そこで日本政府は、同会議において「仙台防災協力イニシアティブ」を発表し、その具体的な施策の1つとして「防災における女性のリーダーシップ推進研修」の実施を表明しました。 政府のイニシアティブを受けてJICAは、アジア・中東・ラテンアメリカなどの国々のジェンダー・防災の鍵となる意思決定者や関係機関の従事者を日本に招き、課題別研修コースを立案・実施しています。当社は、JICAからの委託を受けて実施機関として本研修を運営しています。
ICNの仮説と取り組み

本研修では、ワークショップや視察、講義内のディスカッションを通して、ジェンダーと多様性の視点に立った予防、緊急対応、復旧・復興について、日本と参加国の被災経験から、課題および優良事例を互いに学び合い、ジェンダーと多様性の視点に立った災害対応能力の強化及び女性の参画について理解を深めます。さらに、本研修では、「関係機関の連携」を狙いの一つとし、研修員を各国、防災担当機関、ジェンダー担当機関、NGOのそれぞれから選ぶことを促しています。本研修のもう1つの特徴は、研修員が抱える問題を個々のものとして捉えるのではなく、「国」という枠でとらえることです。コースの最後に作成するアクションプランも、研修員別だけでなく、国別に課題解決の方法を考えて作成していきます。これにより、研修員が共に計画を練ることで、連携の重要性を認識すると同時に、帰国後、防災担当機関、ジェンダー担当機関間の連携、官とNGOの連携の促進に貢献することを期待しています。
取り組みの成果
- 日本での取り組みを学ぶ上で基礎となる知識の習得
- 日本の防災とジェンダー多様性の視点に立った行政の取り組みを学び、日本と参加国で政策や制度面で取り組むべき課題を整理する
- 日本の女性や多様な関係者の参画とリーダーシップの実践例を学び、日本と参加国が多様な関係者の参画とリーダーシップを推進する上での課題を整理する
- 日本と参加国の研修員間で、相互学習した内容を基に国別にアクションプランが作成される
コースの前半に東京で実施されるジェンダーや防災等の専門家の講義から得た基礎知識、そしてコース中盤に行われる仙台、南三陸での視察や災害を経験した様々な立場の方を招いて行われた公開イベント、参加国から学んだ優良事例や様々な意見交換などを通じて、コースの最後には高いレベルで目標を達成することができました。
もちろん一番の狙いは研修員が帰国後に学んだことを実際に活かすことです。
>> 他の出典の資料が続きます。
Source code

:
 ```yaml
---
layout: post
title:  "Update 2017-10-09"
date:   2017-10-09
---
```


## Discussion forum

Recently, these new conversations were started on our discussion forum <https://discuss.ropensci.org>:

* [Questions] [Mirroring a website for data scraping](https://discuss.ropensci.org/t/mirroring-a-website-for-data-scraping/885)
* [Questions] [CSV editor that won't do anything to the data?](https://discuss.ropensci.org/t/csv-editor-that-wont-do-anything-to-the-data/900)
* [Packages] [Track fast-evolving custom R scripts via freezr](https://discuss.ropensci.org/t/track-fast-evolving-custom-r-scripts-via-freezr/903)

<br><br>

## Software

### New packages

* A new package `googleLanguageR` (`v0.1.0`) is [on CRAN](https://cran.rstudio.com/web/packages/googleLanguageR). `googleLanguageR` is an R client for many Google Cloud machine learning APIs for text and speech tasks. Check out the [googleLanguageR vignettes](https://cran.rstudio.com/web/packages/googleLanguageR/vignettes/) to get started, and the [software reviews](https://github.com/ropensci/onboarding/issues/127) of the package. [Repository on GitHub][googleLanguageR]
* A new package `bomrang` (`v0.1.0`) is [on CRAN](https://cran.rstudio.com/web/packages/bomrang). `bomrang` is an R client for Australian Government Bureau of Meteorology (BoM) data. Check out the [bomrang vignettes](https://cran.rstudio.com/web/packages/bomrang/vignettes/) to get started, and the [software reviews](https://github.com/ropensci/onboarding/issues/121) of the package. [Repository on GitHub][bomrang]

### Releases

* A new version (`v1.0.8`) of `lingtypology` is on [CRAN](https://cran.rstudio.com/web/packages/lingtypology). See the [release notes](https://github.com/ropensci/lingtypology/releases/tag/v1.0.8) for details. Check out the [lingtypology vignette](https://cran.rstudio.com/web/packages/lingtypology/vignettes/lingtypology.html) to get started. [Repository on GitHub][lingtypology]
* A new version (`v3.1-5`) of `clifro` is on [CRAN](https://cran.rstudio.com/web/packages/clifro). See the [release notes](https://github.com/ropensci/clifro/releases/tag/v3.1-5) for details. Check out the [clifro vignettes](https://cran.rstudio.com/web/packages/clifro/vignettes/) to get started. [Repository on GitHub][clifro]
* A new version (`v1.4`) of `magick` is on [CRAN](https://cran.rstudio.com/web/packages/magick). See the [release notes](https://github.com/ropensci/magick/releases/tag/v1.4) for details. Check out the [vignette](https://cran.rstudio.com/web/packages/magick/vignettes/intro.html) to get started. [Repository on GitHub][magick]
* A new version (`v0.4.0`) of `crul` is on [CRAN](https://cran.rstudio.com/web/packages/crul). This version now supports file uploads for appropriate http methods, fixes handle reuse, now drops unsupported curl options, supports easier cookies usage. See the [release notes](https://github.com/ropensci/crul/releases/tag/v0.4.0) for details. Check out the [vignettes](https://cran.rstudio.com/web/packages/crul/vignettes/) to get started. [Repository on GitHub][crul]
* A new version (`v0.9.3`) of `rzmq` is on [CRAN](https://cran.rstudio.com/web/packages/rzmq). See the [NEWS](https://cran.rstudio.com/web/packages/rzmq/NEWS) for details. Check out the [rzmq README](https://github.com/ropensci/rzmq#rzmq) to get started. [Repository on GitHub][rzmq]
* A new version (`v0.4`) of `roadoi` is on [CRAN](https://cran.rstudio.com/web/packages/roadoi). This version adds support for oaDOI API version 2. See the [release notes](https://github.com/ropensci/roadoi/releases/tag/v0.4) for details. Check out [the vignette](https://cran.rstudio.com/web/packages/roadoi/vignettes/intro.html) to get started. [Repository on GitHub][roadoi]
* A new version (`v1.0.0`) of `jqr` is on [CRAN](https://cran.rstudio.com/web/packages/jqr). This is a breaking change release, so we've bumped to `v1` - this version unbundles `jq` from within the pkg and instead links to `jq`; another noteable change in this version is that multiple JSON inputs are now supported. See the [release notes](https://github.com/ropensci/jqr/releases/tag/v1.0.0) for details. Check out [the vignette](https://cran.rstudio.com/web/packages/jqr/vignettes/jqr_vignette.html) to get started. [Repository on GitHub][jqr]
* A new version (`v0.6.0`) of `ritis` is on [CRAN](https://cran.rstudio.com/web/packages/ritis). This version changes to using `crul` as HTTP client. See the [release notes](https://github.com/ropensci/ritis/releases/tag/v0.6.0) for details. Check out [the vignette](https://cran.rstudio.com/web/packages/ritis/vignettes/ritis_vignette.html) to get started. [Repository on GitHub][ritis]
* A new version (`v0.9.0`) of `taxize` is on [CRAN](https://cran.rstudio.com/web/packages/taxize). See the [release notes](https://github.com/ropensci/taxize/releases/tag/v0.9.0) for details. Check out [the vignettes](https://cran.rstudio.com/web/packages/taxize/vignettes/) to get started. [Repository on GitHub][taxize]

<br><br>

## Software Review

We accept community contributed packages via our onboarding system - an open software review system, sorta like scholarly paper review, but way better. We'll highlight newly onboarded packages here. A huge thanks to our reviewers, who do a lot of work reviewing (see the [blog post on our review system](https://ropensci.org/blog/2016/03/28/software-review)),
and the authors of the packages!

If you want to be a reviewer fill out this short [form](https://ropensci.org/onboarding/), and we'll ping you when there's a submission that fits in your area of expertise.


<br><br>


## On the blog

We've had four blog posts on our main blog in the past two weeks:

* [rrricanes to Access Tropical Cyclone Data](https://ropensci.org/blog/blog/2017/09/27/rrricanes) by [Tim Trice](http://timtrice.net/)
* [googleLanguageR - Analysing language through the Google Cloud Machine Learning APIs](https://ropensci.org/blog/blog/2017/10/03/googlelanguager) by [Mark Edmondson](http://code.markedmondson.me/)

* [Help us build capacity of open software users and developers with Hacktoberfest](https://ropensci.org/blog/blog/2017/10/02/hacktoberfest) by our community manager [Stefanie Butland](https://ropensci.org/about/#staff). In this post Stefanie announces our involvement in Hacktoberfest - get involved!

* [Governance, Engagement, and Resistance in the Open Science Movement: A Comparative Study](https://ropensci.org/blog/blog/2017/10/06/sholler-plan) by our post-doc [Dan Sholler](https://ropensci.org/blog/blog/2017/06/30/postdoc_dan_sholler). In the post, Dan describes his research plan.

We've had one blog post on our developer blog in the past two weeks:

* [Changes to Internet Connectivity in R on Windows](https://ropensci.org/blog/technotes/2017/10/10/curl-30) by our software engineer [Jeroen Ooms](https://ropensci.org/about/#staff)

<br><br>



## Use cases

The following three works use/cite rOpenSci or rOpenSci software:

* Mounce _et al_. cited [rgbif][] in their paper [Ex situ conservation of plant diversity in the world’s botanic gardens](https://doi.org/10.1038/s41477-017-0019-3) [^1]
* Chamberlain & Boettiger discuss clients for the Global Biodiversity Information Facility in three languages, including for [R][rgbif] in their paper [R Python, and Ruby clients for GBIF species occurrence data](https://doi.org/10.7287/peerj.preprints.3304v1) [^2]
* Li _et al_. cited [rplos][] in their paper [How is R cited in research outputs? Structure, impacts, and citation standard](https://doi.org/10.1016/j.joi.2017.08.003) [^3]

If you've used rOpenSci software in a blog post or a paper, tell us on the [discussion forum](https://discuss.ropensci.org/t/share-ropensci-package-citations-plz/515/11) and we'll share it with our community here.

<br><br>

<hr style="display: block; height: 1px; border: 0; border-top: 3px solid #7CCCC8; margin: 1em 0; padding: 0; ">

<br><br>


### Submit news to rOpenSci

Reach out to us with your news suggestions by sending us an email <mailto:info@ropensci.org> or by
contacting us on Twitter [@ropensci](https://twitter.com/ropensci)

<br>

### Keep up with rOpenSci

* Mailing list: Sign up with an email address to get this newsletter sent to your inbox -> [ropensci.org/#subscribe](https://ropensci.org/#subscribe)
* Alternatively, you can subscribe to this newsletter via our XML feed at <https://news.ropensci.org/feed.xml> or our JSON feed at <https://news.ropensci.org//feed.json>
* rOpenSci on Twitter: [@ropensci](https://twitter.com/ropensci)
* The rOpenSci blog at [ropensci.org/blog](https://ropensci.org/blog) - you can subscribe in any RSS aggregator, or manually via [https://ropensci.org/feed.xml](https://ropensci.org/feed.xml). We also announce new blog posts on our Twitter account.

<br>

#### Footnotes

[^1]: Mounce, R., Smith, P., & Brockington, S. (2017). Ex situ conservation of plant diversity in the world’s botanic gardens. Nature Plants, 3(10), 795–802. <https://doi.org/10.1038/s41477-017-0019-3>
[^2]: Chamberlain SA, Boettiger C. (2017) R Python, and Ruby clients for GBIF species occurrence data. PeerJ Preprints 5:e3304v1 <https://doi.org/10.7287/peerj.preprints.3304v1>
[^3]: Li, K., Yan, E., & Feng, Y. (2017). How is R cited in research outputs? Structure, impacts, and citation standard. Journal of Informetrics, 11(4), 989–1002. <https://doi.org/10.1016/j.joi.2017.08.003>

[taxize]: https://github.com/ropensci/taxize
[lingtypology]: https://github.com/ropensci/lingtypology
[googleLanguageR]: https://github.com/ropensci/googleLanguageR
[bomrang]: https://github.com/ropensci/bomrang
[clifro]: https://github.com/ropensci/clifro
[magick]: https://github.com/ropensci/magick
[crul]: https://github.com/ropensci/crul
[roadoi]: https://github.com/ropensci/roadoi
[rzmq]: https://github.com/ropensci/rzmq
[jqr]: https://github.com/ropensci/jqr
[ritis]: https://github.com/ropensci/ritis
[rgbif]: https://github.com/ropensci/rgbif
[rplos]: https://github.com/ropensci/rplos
本研修の研修員は学んだことの共有だけに留まらず、帰国後に自国の法律、上位計画への反映や県レベルでの意識啓発の実施など運用にもすでに着手しており、本研修で学んだ成果が少しずつ表れています。

今後の展望
世界の様々な立場の人々が様々な状況においても取り残されずに、安心して持続的な生活が送れるように、本研修は今後も一歩一歩工夫をしながらジェンダーと多様性の視点に立った災害リスク削減に取り組んでいきます。